There being no controversy as to what the facts are the controversy arises upon what are the legal conclusions to be drawn from the facts adduced.
Practically but two points are raised, and they are: (1) Was the contract entered into by appellee ultra vires? (2) If so, was appellee estopped by reason of having accepted a valuable consideration therefor? Appellee was incorporated under the laws of Texas, R.S. art. 4928, and was empowered to "guarantee any contract or undertaking between individuals, or between private corporations, or between individuals or private corporations and the state and municipal corporations or counties, or between private corporations and individuals"; but no authority is granted it by law to make contracts of "indemnity." Contracts of indemnity are different from those of guaranty and suretyship, and are distinguishable, "in that in ordinary contracts the *Page 241 engagement is to make good and save another from loss upon some obligation which he has incurred or is about to incur to a third person, and is not, as in guaranty and suretyship, a promise to one to whom another is answerable." 22 Cyc. 80.
Again, it is said in 20 Cyc. p. 1402:
"There are important differences between a contract of guaranty and one of indemnity. The former being a collateral undertaking presupposes some contract or transaction as principal thereto; while a contract of indemnity is original and independent, to which there is no collateral contract and with respect to which there is no remedy against the third party. As contracts of indemnity are not required by the statute of fraud to be in writing, while contracts of guaranty must be evidenced by a sufficient writing in order to be enforceable, the courts have been frequently called upon to determine whether parol contracts belong to the one class or to the other."
There being a difference between the two contracts, and appellee's charter not authorizing the making of indemnity contracts, it follows that said contracts are ultra vires.
But appellant contends that:
"As appellee was chartered for the purpose of transacting all kinds of surety business, and all kinds of liability insurance business, it had full power, when compensated therefor, to execute and bind itself by the contract sued on, and to enter into any obligation or contract essential to the transaction of its authorized business."
It is true that it has been held that corporations have "implied power to do whatever is necessary or reasonably appropriate to the exercise of the authority expressly conferred." It is hard sometimes to determine whether or not the act done by the corporation falls within its implied powers, and it is not easy to lay down a rule to govern in every case; but we think the remarks of Mr. Chief Justice Gaines in Railway Co. v. Worthington, 88 Tex. 562, 30 S.W. 1055, 53 Am. St. Rep. 778, are applicable here, as follows:
"But the following, as announced by a well-known text-writer, commends itself not only as being reasonable in itself, but also as being in accord with the great weight of authority: `Whatever be a company's legitimate business, the company may foster it by all the usual means; but it may not go beyond this. It may not, under the pretext of fostering, entangle itself in proceedings with which it has no legitimate concern. In the next place, the courts have however, determined that such means shall be direct, not indirect; i. e., that a company shall not enter into engagements, as the rendering of assistance to other undertakings from which it anticipates a benefit to itself, not immediately, but immediately by reaction, as it were, from the success of the operations thus encouraged — all such proceedings inevitably tending to breaches of duty on part of the directors, to abandonment of its peculiar objects on part of the corporation.' Green's Brices' Ultra Vires, 88. In short, if the means be such as are usually resorted to and a direct method of accomplishing the purpose of the incorporation, they are within its powers. If they be unusual, and tend in an indirect manner only to promote its interests, they are held to be ultra vires."

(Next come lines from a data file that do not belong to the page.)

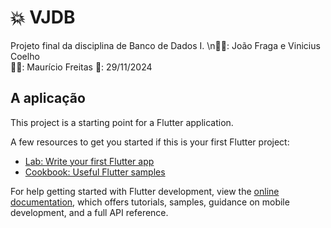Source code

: # 💥 VJDB

Projeto final da disciplina de Banco de Dados I.
\n👨‍🎓: João Fraga e Vinicius Coelho
<br>👨‍🏫: Maurício Freitas
📅: 29/11/2024

## A aplicação

This project is a starting point for a Flutter application.

A few resources to get you started if this is your first Flutter project:

- [Lab: Write your first Flutter app](https://docs.flutter.dev/get-started/codelab)
- [Cookbook: Useful Flutter samples](https://docs.flutter.dev/cookbook)

For help getting started with Flutter development, view the
[online documentation](https://docs.flutter.dev/), which offers tutorials,
samples, guidance on mobile development, and a full API reference.
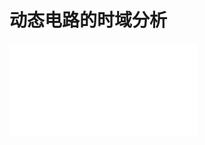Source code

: # 动态电路的时域分析

<object data="transition.pdf" type="application/pdf" width="100%" height="800">
    <embed src="transition.pdf" type="application/pdf" />
</object>
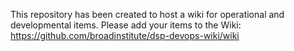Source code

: This repository has been created to host a wiki for operational and developmental items. 
Please add your items to the Wiki: https://github.com/broadinstitute/dsp-devops-wiki/wiki
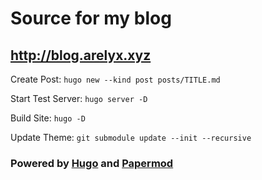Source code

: # Source for my blog

## http://blog.arelyx.xyz

Create Post: `hugo new --kind post posts/TITLE.md`

Start Test Server: `hugo server -D`

Build Site: `hugo -D`

Update Theme: `git submodule update --init --recursive`


### Powered by [Hugo](https://gohugo.io/) and [Papermod](https://github.com/adityatelange/hugo-PaperMod/)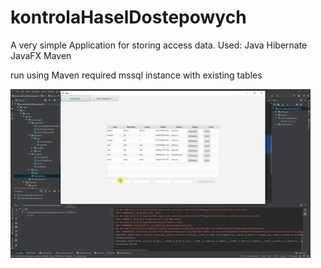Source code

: # kontrolaHaselDostepowych
A very simple Application for storing access data. 
Used:
Java
Hibernate
JavaFX
Maven


run using Maven
required mssql instance with existing tables

![](KHD.gif)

The charter of appellee did not grant it power to enter into an "indemnity" contract as was here entered into, but was an indirect method of enlarging its business and unauthorized.
It is also contended by appellant that as appellee entered into the indemnity contract, and though ultra vires, it is estopped from setting up its want of power by reason of having received benefit thereof.
Appellant and appellee were chartered under the laws of Texas, granting them power to transact the same kind of business, and each knew, or ought to have known, the authority of the other to enter into such contracts; therefore we think no such equities exist as to invoke the doctrine of estoppel. The contract was clearly outside the charter powers and was void. The principle governing this case is in accord with that announced in Fidelity Deposit Co. v. Bank, 48 Tex. Civ. App. 301, 106 S.W. 782, in which this court adopted the following from Transportation Co. v. Pullman Co., 139 U.S. 59, 11 S. Ct. 488, 35 L. Ed. 55, to wit:
"`A contract of a corporation, which is ultra vires in the proper sense, that is to say, outside the object of its creation as defined in the law of its organization, and therefore beyond the powers conferred upon it by the Legislature, is not voidable only, but wholly void, and of no legal effect. The objection to the contract is, not merely that the corporation ought not to have made it, but that it could not make it. The contract cannot be ratified by either party, because it could not have been authorized by either. No performance on either side can give the unlawful contract any validity, or be the foundation of any right of action upon it.' It must be borne in mind that we are speaking of acts that are ultra vires absolute — that is, such as are `beyond the powers of the bank for any purpose and under all circumstances — and not acts that are ultra vires by circumstances, or such as are beyond its authority for some purposes or under some circumstances, but are within its power under other circumstances or for other purposes.' We regard the acts involved in this controversy to be of the character first named."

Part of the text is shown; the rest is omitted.